PRPG:
Queen Bohemian Rhapsody

Crazy Little Things About Queen

November 6, 2018

Bohemian Rhapsody, a film about the life of rock legend Freddie Mercury, and his band, Queen, hits theaters soon. Before you see that eye-opener about the group’s impact on music, check out these unbelievable but true facts about Mercury and Queen. 

Queen Bohemian Rhapsody

Naked bicycling

 In 1978, Queen released the hit single “Bicycle Race” and filmed a video for the song at Wimbledon Greyhound Stadium in London. The main image of that video: 65 female models, hired for the day, riding bicycles around the stadium’s track, in the nude. The biggest expense for Queen, apart from renting the arena, was all those bikes. A bike company agreed to loan out 65 two-wheelers, but when it found out they’d be used by naked people, it made Queen purchase and provide their own bicycle seats. 

Bohemian Rhapsody

 On Halloween 1975, Queen released what would go on to become its most famous and enduring song: the operatic “Bohemian Rhapsody.” Mercury helped layer more than 180 different vocal tracks onto the recording. When it was finally done(after many arduous days of recording), the band’s guitarist, Brian May held up the master tape to a light and discovered that it was so worn out that it had grown transparent. 

Wayne’s World

 “Bohemian Rhapsody” topped the charts in the U.K. and reached the top 10 in the U.S., but it almost inexplicably became a bigger hit in 1992. It was the centerpiece of a scene in the hit comedy Wayne’s World, in which metalheads Wayne (Mike Myers) and Garth (Dana Carvey) headbang to the song in a car. It hit #2 in the U.S. that time, and to think that it almost didn’t make it into the movie.
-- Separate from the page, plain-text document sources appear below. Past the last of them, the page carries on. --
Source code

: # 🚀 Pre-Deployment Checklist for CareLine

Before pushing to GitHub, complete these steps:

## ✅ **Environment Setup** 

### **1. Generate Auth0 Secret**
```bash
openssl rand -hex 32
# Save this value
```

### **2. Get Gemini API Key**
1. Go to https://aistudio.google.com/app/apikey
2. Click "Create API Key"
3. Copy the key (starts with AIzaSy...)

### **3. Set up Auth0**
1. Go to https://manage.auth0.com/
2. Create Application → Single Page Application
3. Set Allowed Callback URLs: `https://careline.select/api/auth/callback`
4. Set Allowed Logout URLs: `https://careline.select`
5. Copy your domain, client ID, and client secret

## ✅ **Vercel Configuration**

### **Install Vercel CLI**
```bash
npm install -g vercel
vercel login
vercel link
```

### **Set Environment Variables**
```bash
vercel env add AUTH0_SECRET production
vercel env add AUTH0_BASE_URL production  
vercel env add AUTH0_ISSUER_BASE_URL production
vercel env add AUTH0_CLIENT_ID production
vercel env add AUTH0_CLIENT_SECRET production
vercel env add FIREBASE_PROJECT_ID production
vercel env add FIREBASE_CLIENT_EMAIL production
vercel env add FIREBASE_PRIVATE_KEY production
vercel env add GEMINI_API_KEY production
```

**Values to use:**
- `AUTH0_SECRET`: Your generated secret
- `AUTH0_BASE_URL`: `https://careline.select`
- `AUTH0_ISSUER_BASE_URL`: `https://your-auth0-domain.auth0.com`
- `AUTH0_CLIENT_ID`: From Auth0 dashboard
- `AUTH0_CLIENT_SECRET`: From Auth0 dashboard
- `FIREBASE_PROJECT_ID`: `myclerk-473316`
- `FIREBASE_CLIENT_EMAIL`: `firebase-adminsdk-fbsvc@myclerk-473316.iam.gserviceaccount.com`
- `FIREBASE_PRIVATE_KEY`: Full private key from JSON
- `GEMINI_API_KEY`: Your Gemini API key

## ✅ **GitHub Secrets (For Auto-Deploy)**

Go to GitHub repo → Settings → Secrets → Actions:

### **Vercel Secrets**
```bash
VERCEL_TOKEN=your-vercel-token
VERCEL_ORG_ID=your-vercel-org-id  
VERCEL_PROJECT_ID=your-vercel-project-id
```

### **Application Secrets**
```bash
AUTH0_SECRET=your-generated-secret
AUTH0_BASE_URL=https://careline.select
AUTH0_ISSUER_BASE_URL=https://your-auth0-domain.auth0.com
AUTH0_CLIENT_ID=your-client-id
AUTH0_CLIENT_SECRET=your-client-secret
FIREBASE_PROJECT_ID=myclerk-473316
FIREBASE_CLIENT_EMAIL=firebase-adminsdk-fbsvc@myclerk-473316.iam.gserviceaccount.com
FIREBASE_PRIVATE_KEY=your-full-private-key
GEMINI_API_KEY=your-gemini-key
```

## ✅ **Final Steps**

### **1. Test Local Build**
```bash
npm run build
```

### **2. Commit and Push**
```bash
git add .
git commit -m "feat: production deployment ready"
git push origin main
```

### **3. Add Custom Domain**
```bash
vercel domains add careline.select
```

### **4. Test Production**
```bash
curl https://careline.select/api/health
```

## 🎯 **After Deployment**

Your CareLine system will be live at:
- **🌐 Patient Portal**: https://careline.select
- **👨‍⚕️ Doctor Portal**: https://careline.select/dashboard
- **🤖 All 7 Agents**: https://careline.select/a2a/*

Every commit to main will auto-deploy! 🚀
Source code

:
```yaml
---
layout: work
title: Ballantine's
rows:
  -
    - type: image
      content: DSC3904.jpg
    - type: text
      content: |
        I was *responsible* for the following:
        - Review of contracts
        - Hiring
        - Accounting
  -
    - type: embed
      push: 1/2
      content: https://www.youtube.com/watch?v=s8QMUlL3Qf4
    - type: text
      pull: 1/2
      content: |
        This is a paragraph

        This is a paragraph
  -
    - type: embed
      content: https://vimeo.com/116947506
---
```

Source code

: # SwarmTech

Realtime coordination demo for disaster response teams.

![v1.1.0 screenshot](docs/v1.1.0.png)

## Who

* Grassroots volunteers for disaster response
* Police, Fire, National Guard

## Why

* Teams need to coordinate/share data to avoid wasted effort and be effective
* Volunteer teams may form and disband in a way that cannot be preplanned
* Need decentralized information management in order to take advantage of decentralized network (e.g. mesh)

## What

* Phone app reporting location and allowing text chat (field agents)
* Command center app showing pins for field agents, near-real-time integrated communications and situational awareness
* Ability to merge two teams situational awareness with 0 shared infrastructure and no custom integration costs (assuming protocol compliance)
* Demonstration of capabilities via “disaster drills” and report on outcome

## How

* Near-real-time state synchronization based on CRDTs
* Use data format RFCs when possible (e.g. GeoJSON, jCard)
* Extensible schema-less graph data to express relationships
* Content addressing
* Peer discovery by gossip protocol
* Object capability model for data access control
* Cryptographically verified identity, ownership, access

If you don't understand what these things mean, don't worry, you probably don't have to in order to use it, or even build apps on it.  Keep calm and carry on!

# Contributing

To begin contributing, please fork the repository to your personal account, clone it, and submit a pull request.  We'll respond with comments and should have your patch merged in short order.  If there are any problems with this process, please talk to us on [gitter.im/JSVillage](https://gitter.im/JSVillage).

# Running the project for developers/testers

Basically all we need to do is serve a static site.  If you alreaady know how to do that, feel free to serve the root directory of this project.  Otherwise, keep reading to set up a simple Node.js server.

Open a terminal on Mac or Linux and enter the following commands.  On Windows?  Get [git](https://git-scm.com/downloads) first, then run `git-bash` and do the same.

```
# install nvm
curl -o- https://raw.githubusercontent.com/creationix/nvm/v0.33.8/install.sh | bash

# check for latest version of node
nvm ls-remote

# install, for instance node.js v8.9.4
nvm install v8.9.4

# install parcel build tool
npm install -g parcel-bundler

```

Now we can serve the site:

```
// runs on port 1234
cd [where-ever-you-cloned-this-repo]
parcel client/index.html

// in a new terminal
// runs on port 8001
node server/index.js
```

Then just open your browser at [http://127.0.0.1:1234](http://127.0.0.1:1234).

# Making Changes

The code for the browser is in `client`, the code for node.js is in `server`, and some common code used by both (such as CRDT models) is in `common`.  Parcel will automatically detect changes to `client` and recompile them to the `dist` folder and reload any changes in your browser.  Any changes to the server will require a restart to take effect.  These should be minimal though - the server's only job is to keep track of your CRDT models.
Myers co-wrote the movie, and was so devoted to having “Bohemian Rhapsody” in the scene he wanted it in, that he threatened to quit the movie if producers had their way, and replaced the tune with a Guns n’ Roses song. 

Will you do the Fandango?

 Still, it’s a weird, cryptic song with lines like “Bismillah, no! We will not let you go!” and “Scaramouch, Scaramouch, will you do the Fandango?” Not until 2000 (years after Mercury’s death) was the song explained. It’s about a murderer who sells his soul to the devil.

Memorable bass line

Another of Queen’s most songs is “Under Pressure,” its 1981 collaboration with David Bowie. It’s driven by a simple but memorable bass line courtesy of the group’s bassist, John Deacon. He was messing around on his instrument in the studio one day and came up with it, but then after the band went out for pizza and returned…he’d forgotten the riff entirely. A few hours of experimentation later, and Queen drummer Roger Taylor pieced the riff back together from memory.

Cat lover

Freddie Mercury loved cats. He owned as many as 10 in the mid-‘80s, to which he dedicated his first solo album, Mr. Bad Guy (1985). In the liner notes he called out “my cat Jerry, also Tom, Oscar, and Tiffany, and all the cat lovers across the universe.”